17
de novembro de 2013 | N° 17617
MARTHA
MEDEIROS
As vantagens da solidão
Sozinha
para sempre, nem pensar. Mas há que se valorizar as vantagens de se passar um
tempo desacompanhada. A solidão não será um bicho de sete cabeças se você tiver
bom humor e souber se divertir com o momento de entressafra.
Por
exemplo, sozinha você não mente, não finge, não se faz de sonsa. Ninguém é mais
autêntico do que um solitário. Não precisa fazer de conta que está gostando da
conversa, não precisa inventar desculpas para ir embora, não precisa dizer que
está tudo bem quando está tudo bem nada.
Sozinha
você não comete gafes. Não esquece o nome da tia do seu marido, não confunde o
sobrepeso da prima dele com gravidez, não pergunta pela mãe do melhor amigo
dele. Não te contaram? Está presa por assalto a mão armada.
Sozinha
você não dá vexame por ter bebido demais, você não ameaça tirar a roupa no
final da festa, não se insinua para o namorado da filha dos outros. Sozinha você
provavelmente ficou em casa no sábado e não termina a noite sendo o trending
topic do twitter.
E não
bate-boca, não faz fofoca, não fala alto demais, não provoca ninguém.
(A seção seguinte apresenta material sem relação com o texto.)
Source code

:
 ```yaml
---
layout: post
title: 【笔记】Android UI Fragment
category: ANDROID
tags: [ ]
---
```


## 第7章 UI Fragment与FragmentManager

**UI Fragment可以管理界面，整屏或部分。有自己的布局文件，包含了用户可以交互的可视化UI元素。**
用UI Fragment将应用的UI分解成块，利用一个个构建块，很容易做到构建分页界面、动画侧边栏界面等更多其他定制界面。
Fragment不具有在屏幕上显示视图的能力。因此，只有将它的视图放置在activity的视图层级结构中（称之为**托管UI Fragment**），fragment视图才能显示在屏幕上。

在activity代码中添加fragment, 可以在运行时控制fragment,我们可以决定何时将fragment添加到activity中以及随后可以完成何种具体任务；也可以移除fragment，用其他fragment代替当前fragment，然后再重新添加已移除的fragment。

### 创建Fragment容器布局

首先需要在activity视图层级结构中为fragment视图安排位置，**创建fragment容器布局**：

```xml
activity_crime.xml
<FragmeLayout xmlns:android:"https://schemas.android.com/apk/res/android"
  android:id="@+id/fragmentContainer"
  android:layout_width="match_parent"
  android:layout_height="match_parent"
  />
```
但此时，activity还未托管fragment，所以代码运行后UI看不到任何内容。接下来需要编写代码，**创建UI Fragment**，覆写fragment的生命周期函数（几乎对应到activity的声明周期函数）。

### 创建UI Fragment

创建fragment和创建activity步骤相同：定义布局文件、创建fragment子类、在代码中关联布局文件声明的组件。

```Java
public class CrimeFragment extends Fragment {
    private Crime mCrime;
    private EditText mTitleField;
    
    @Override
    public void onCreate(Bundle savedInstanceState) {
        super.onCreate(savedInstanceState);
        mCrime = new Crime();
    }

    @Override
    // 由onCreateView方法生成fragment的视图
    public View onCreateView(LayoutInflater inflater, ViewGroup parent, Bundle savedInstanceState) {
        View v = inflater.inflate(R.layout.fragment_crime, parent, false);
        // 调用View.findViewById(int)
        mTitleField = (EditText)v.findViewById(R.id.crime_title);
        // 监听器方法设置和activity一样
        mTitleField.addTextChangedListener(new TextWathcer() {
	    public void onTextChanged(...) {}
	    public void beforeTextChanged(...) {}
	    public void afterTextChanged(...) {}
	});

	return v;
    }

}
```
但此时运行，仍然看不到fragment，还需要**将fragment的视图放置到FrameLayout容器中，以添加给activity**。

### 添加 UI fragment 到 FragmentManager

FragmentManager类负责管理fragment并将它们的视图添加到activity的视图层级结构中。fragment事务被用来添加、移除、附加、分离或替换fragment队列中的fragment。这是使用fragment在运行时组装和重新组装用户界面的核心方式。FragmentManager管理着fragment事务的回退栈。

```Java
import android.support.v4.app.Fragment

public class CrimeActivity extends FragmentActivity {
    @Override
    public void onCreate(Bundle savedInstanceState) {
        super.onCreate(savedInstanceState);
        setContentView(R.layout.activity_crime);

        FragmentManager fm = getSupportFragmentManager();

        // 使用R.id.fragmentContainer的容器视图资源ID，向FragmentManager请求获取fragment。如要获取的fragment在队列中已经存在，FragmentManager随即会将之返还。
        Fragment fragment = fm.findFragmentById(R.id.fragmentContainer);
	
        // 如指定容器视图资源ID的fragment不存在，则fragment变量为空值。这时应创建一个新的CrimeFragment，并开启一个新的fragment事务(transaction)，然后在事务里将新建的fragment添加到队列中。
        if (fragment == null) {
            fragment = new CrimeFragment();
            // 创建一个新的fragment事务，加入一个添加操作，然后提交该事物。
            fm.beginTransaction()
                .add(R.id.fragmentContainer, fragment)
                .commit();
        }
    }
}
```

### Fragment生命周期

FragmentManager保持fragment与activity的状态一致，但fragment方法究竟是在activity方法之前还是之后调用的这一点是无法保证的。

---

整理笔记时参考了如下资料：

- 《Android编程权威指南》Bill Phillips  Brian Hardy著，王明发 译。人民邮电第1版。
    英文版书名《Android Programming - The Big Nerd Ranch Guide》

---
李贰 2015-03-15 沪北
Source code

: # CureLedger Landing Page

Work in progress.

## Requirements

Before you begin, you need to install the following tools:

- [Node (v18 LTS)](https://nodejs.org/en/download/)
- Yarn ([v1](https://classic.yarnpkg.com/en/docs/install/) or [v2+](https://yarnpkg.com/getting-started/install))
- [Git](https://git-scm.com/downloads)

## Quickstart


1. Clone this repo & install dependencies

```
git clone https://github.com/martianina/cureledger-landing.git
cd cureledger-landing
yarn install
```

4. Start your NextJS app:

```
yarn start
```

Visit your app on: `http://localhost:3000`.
Sozinha
você é perfeita.
Já que
um jantarzinho a dois está fora de cogitação, não julgará a maneira como seu
amado maneja os talheres, o jeito que ele dança, quanto deixa de gorjeta, a miséria
do seu vocabulário, aquela insistência dele em cortar o cabelo numa espelunca
do centro. Quantas vezes a gente se arrepende por ter aberto a boca demais? Por
ter se intrometido onde não devia? Sozinha, você é uma lady.
Sem
relação estável com ninguém, você não cobra fidelidade, não reclama da bagunça,
não faz perguntas repetitivas e indiscretas. E ao viajar só, longe das manias
de um acompanhante, você não faz a louca diante de uma roubada, não inventa
desculpas para fugir de uma indiada, não ameaça fazer as malas e voltar sozinha
– já está sozinha mesmo.
Você
praticamente fica sem o que contar para o padre no confessionário. Você não
peca. Acabou-se a fama de chegar sempre atrasada. Ou de ser pontual demais. Ou
de furar encontros. Você não chega nem sai, você está fora do circuito.
Sozinha
você economiza batom, lingerie, depilação, cabeleireiro, academia. Em compensação,
gasta demais em croissants, biscoito recheado, bombons de licor. Quem é que vai
se importar se você engordar dois ou três quilos?
Sozinha
você é a maluca que dança no meio da sala, a demente que fala com as plantas, a
artista que canta alto no chuveiro, a crente que faz pedidos para a primeira
estrela que surge no céu. Você pede o quê, mesmo? Que essa solidão abençoada não
seja vitalícia: que dure no máximo até o fim de novembro. Deus a livre de não
ter em quem dar um beijo no Réveillon.